Dataset content: Begin
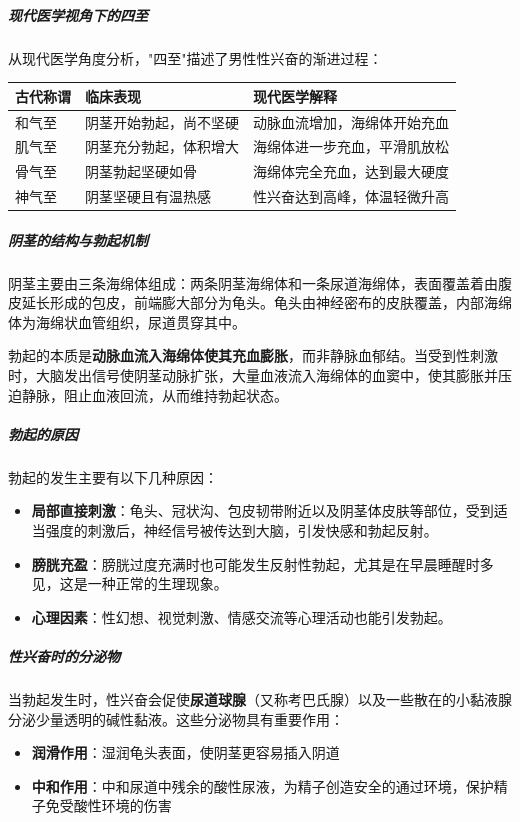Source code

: \subparagraph{现代医学视角下的四至}

从现代医学角度分析，"四至"描述了男性性兴奋的渐进过程：

\begin{center}
\begin{tabular}{p{3cm} p{5cm} p{4cm}}
\toprule
\textbf{古代称谓} & \textbf{临床表现} & \textbf{现代医学解释} \\
\midrule
和气至 & 阴茎开始勃起，尚不坚硬 & 动脉血流增加，海绵体开始充血 \\
肌气至 & 阴茎充分勃起，体积增大 & 海绵体进一步充血，平滑肌放松 \\
骨气至 & 阴茎勃起坚硬如骨 & 海绵体完全充血，达到最大硬度 \\
神气至 & 阴茎坚硬且有温热感 & 性兴奋达到高峰，体温轻微升高 \\
\bottomrule
\end{tabular}
\end{center}

\subparagraph{阴茎的结构与勃起机制}

阴茎主要由三条海绵体组成：两条阴茎海绵体和一条尿道海绵体，表面覆盖着由腹皮延长形成的包皮，前端膨大部分为龟头。龟头由神经密布的皮肤覆盖，内部海绵体为海绵状血管组织，尿道贯穿其中。

勃起的本质是\textbf{动脉血流入海绵体使其充血膨胀}，而非静脉血郁结。当受到性刺激时，大脑发出信号使阴茎动脉扩张，大量血液流入海绵体的血窦中，使其膨胀并压迫静脉，阻止血液回流，从而维持勃起状态。

\subparagraph{勃起的原因}

勃起的发生主要有以下几种原因：
\begin{itemize}
    \item \textbf{局部直接刺激}：龟头、冠状沟、包皮韧带附近以及阴茎体皮肤等部位，受到适当强度的刺激后，神经信号被传达到大脑，引发快感和勃起反射。
    \item \textbf{膀胱充盈}：膀胱过度充满时也可能发生反射性勃起，尤其是在早晨睡醒时多见，这是一种正常的生理现象。
    \item \textbf{心理因素}：性幻想、视觉刺激、情感交流等心理活动也能引发勃起。
\end{itemize}

\subparagraph{性兴奋时的分泌物}

当勃起发生时，性兴奋会促使\textbf{尿道球腺}（又称考巴氏腺）以及一些散在的小黏液腺分泌少量透明的碱性黏液。这些分泌物具有重要作用：
\begin{itemize}
    \item \textbf{润滑作用}：湿润龟头表面，使阴茎更容易插入阴道
    \item \textbf{中和作用}：中和尿道中残余的酸性尿液，为精子创造安全的通过环境，保护精子免受酸性环境的伤害
\end{itemize}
Dataset content: End
_Your task_:
For every entry above, write it out exactly and remove any image.

_Answer box_:
Source code

: \subparagraph{现代医学视角下的四至}

从现代医学角度分析，"四至"描述了男性性兴奋的渐进过程：

\begin{center}
\begin{tabular}{p{3cm} p{5cm} p{4cm}}
\toprule
\textbf{古代称谓} & \textbf{临床表现} & \textbf{现代医学解释} \\
\midrule
和气至 & 阴茎开始勃起，尚不坚硬 & 动脉血流增加，海绵体开始充血 \\
肌气至 & 阴茎充分勃起，体积增大 & 海绵体进一步充血，平滑肌放松 \\
骨气至 & 阴茎勃起坚硬如骨 & 海绵体完全充血，达到最大硬度 \\
神气至 & 阴茎坚硬且有温热感 & 性兴奋达到高峰，体温轻微升高 \\
\bottomrule
\end{tabular}
\end{center}

\subparagraph{阴茎的结构与勃起机制}

阴茎主要由三条海绵体组成：两条阴茎海绵体和一条尿道海绵体，表面覆盖着由腹皮延长形成的包皮，前端膨大部分为龟头。龟头由神经密布的皮肤覆盖，内部海绵体为海绵状血管组织，尿道贯穿其中。

勃起的本质是\textbf{动脉血流入海绵体使其充血膨胀}，而非静脉血郁结。当受到性刺激时，大脑发出信号使阴茎动脉扩张，大量血液流入海绵体的血窦中，使其膨胀并压迫静脉，阻止血液回流，从而维持勃起状态。

\subparagraph{勃起的原因}

勃起的发生主要有以下几种原因：
\begin{itemize}
    \item \textbf{局部直接刺激}：龟头、冠状沟、包皮韧带附近以及阴茎体皮肤等部位，受到适当强度的刺激后，神经信号被传达到大脑，引发快感和勃起反射。
    \item \textbf{膀胱充盈}：膀胱过度充满时也可能发生反射性勃起，尤其是在早晨睡醒时多见，这是一种正常的生理现象。
    \item \textbf{心理因素}：性幻想、视觉刺激、情感交流等心理活动也能引发勃起。
\end{itemize}

\subparagraph{性兴奋时的分泌物}

当勃起发生时，性兴奋会促使\textbf{尿道球腺}（又称考巴氏腺）以及一些散在的小黏液腺分泌少量透明的碱性黏液。这些分泌物具有重要作用：
\begin{itemize}
    \item \textbf{润滑作用}：湿润龟头表面，使阴茎更容易插入阴道
    \item \textbf{中和作用}：中和尿道中残余的酸性尿液，为精子创造安全的通过环境，保护精子免受酸性环境的伤害
\end{itemize}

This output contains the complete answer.